P eraşamızın adı Metsora bir hastalık ismidir. Onun yerine peraşamızı saflık anlamına gelen Tahara sözcüğü ile ifade ediyoruz.
“Badad yeşev mihuts lamahane moşavo – yalnız oturacaktır ikameti kampın dışında olacaktır” (Vayikra 13/46)
Tazria ve Tahara peraşaları bildiğimiz gibi manevi bir hastalık olan “tsaraat” ile ilgili kuralları işler. Tsaraat her ne kadar bu günkü “lepra” hastalığı ile benzerlik gösterse de geçen yıl yaptığımız deraşada söylediğimiz gibi mikrobik değil manevi kökeni olan bir hastalıktır. Bu hastalığın nedeni laşon ara olarak açıklanırken bu hastalığa yakalanan insan iyileşene kadar yukarıdaki pasukta belirtildiği gibi kampın dışında ikamet etmek zorundadır. Bu yalnızlık ona hem teşuva yapma dürtüsünü kazandıracak hem de başına gelenler hakkında düşünebilecek ortamı hazırlayacaktır. Bilinmelidir ki yalnız yaşamak, toplumun dışında kalmak da insana verilen önemli bir cezadır.
Rabi Arye Levin bir Cuma akşamı minha duasını yapmak için Kotel’e gelir. Oradan ayrılırken bir kadının son derece üzüntülü bir şekilde ağladığını fark eder ve derdini dinleyebilmek için yanına gider. Kadın oğlunun lepra hastalığı nedeni ile bir hastanede karantina altında bulunduğunu ve çok büyük bir yalnızlık içinde yaşadığını anlatır. Rabi Şabat sonrasında bu hastaneyi ziyaret etme kararı alır. Bu hastanede üçyüz yabancı yanında oniki Yahudi hasta bulunmaktadır. Rabi kadının oğlunu ziyaret etmişken diğer hastalara da uğrar ve ziyaret eder.

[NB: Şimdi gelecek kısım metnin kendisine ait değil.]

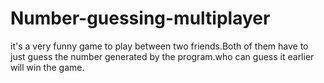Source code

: # Number-guessing-multiplayer
it's a very funny game to play between two friends.Both of them have to just guess the number generated by the program.who can guess it earlier will win the game.
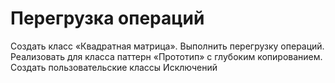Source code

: # Перегрузка операций
Создать класс «Квадратная матрица». Выполнить перегрузку операций. Реализовать для класса паттерн «Прототип» с глубоким копированием. Создать пользовательские классы Исключений


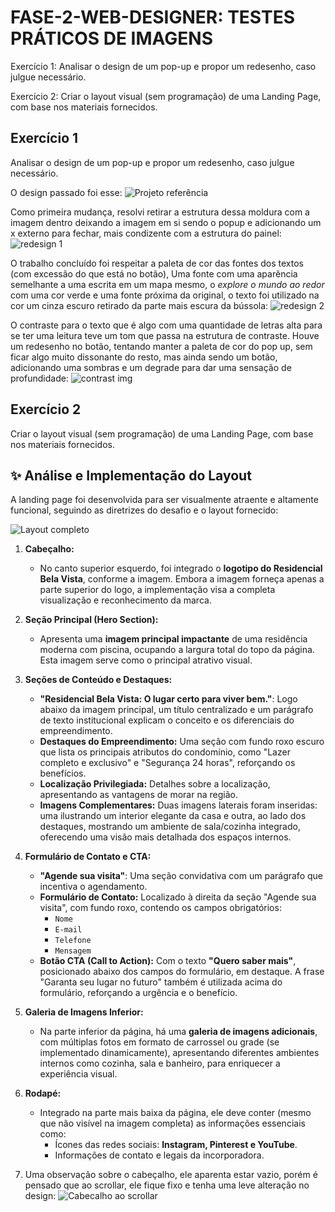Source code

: # FASE-2-WEB-DESIGNER: TESTES PRÁTICOS DE IMAGENS

Exercício 1: Analisar o design de um pop-up e propor um redesenho, caso julgue necessário.

Exercício 2: Criar o layout visual (sem programação) de uma Landing Page, com base nos materiais fornecidos.
## Exercício 1
Analisar o design de um pop-up e propor um redesenho, caso julgue necessário.

O design passado foi esse: 
![Projeto referência](exercicio1/POPUP.jpg)

Como primeira mudança, resolvi retirar a estrutura dessa moldura com a imagem dentro deixando a imagem em si sendo o popup e adicionando um x externo para fechar, mais condizente com a estrutura do painel:
![redesign 1](exercicio1/Redesign_1.png)

O trabalho concluído foi respeitar a paleta de cor das fontes dos textos (com excessão do que está no botão), Uma fonte com uma aparência semelhante a uma escrita em um mapa mesmo, o *explore o mundo ao redor* com uma cor verde e uma fonte próxima da original, o texto foi utilizado na cor um cinza escuro retirado da parte mais escura da bússola:
![redesign 2](exercicio1/Redesign_2.png)

O contraste para o texto que é algo com uma quantidade de letras alta para se ter uma leitura teve um tom que passa na estrutura de contraste. Houve um redesenho no botão, tentando manter a paleta de cor do pop up, sem ficar algo muito dissonante do resto, mas ainda sendo um botão, adicionando uma sombras e um degrade para dar uma sensação de profundidade:
![contrast img](exercicio1/constrast.png)
## Exercício 2
Criar o layout visual (sem programação) de uma Landing Page, com base nos materiais fornecidos.

## ✨ Análise e Implementação do Layout

A landing page foi desenvolvida para ser visualmente atraente e altamente funcional, seguindo as diretrizes do desafio e o layout fornecido:

![Layout completo](exercicio2/completo.jpg)

1.  **Cabeçalho:**
    * No canto superior esquerdo, foi integrado o **logotipo do Residencial Bela Vista**, conforme a imagem. Embora a imagem forneça apenas a parte superior do logo, a implementação visa a completa visualização e reconhecimento da marca.

2.  **Seção Principal (Hero Section):**
    * Apresenta uma **imagem principal impactante** de uma residência moderna com piscina, ocupando a largura total do topo da página. Esta imagem serve como o principal atrativo visual.

3.  **Seções de Conteúdo e Destaques:**
    * **"Residencial Bela Vista: O lugar certo para viver bem."**: Logo abaixo da imagem principal, um título centralizado e um parágrafo de texto institucional explicam o conceito e os diferenciais do empreendimento.
    * **Destaques do Empreendimento:** Uma seção com fundo roxo escuro que lista os principais atributos do condomínio, como "Lazer completo e exclusivo" e "Segurança 24 horas", reforçando os benefícios.
    * **Localização Privilegiada:** Detalhes sobre a localização, apresentando as vantagens de morar na região.
    * **Imagens Complementares:** Duas imagens laterais foram inseridas: uma ilustrando um interior elegante da casa e outra, ao lado dos destaques, mostrando um ambiente de sala/cozinha integrado, oferecendo uma visão mais detalhada dos espaços internos.

4.  **Formulário de Contato e CTA:**
    * **"Agende sua visita"**: Uma seção convidativa com um parágrafo que incentiva o agendamento.
    * **Formulário de Contato:** Localizado à direita da seção "Agende sua visita", com fundo roxo, contendo os campos obrigatórios:
        * `Nome`
        * `E-mail`
        * `Telefone`
        * `Mensagem`
    * **Botão CTA (Call to Action):** Com o texto **"Quero saber mais"**, posicionado abaixo dos campos do formulário, em destaque. A frase "Garanta seu lugar no futuro" também é utilizada acima do formulário, reforçando a urgência e o benefício.

5.  **Galeria de Imagens Inferior:**
    * Na parte inferior da página, há uma **galeria de imagens adicionais**, com múltiplas fotos em formato de carrossel ou grade (se implementado dinamicamente), apresentando diferentes ambientes internos como cozinha, sala e banheiro, para enriquecer a experiência visual.

6.  **Rodapé:**
    * Integrado na parte mais baixa da página, ele deve conter (mesmo que não visível na imagem completa) as informações essenciais como:
        * Ícones das redes sociais: **Instagram, Pinterest e YouTube**.
        * Informações de contato e legais da incorporadora.

7. Uma observação sobre o cabeçalho, ele aparenta estar vazio, porém é pensado que ao scrollar, ele fique fixo e tenha uma leve alteração no design:
![Cabecalho ao scrollar](exercicio2/cabecalhoScroll.jpg)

Hastaların birçoğu yaklaşık dört senedir bir ziyaretçi ile karşılaşmadıklarını ve burada ölümü beklediklerini buradan kurtulmayı asla beklemediklerini gözyaşları ile ifade edince Rabi bu hastaneyi devamlı olarak Şabat öncesinde ziyaret etmeye karar verir.
Bir süre sonra Yahudi hastalar Rabi’den Kaşer yiyecek talebinde bulunurlar. Rabi eşi ile birlikte bunu temin eder ve bizzat eşi hastalara gerekli servisi yapar. Roş Aşana’da oğlu da bu mitsvaya katılır ve hastaların şofar dinlemelerini sağlar.

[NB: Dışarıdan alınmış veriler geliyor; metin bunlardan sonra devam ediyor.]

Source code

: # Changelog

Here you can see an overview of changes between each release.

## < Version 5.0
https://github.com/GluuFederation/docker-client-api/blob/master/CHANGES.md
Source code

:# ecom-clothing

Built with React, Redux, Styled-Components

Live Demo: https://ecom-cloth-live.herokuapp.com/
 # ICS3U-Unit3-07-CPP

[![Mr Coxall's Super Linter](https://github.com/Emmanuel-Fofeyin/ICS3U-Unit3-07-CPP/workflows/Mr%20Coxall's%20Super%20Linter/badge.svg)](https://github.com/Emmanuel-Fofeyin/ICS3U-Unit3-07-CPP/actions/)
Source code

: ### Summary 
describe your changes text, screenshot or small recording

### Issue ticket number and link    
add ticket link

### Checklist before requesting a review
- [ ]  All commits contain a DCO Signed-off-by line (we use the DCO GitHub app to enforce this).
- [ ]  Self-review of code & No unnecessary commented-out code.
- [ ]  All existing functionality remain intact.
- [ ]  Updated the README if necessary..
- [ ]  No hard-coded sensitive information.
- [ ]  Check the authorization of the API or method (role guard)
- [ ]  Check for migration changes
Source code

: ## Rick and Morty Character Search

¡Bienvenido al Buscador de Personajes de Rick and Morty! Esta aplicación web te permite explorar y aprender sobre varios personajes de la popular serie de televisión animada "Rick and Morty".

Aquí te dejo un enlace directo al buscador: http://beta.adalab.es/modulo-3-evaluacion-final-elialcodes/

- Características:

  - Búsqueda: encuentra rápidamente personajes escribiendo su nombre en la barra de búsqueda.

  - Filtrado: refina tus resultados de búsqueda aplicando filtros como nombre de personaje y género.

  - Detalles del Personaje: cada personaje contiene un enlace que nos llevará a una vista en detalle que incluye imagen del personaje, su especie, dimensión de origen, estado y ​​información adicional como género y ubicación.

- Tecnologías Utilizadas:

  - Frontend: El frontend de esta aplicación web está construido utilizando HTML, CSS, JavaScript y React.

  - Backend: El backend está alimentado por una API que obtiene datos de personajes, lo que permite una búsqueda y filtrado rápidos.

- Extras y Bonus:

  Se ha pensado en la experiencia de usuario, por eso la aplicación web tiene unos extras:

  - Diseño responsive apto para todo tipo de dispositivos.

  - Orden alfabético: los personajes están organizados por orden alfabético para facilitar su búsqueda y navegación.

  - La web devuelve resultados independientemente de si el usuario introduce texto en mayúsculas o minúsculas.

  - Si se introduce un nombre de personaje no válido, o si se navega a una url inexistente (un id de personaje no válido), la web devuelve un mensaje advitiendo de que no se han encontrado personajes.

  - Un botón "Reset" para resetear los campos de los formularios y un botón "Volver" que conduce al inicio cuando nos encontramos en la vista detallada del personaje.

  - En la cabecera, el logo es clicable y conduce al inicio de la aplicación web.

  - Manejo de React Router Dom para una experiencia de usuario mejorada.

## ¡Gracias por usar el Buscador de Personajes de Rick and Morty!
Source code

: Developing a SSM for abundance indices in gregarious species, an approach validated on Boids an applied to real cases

Rabi Levin bu yaptığını bir arkadaşı ile paylaşır. Arkadaşı bu duruma şaşırır. Neden oradaki hastaları ziyaret ettiğini anlayamadığını söyler. Neticede onların kendilerinin de ruhban sınıfı vardır ve bu ziyareti pekala onlar da yapabilir. Rabi bu soruyu şöyle yanıtlar: Doğrudur kendi ruhban sınıfları vardır. Orada benim annesinin isteği ile ziyaret etmeye başladığım bir Yahudi genç vardı. Daha sonra orada bulunan Yahudi hastalarla da ilgilenmeye başladım. Onları ziyaret etmişken diğer hastaları görmemezlikten gelip de atlamayı uygun bulmadım. İnsan sosyal bir varlıktır ve yalnız kalması onun için bir lanet gibidir. Onlar da yalnızlığın vermiş olduğu sıkıntı içinde yaşamaktadırlar. Onlar ile de birkaç söz etmek üzüntülerini hafifletmek için yararlı olacaktır.
Rabi Levin çağımızda yaşayan bir tsadiktir ve ona uygun bir şekilde davranmıştır.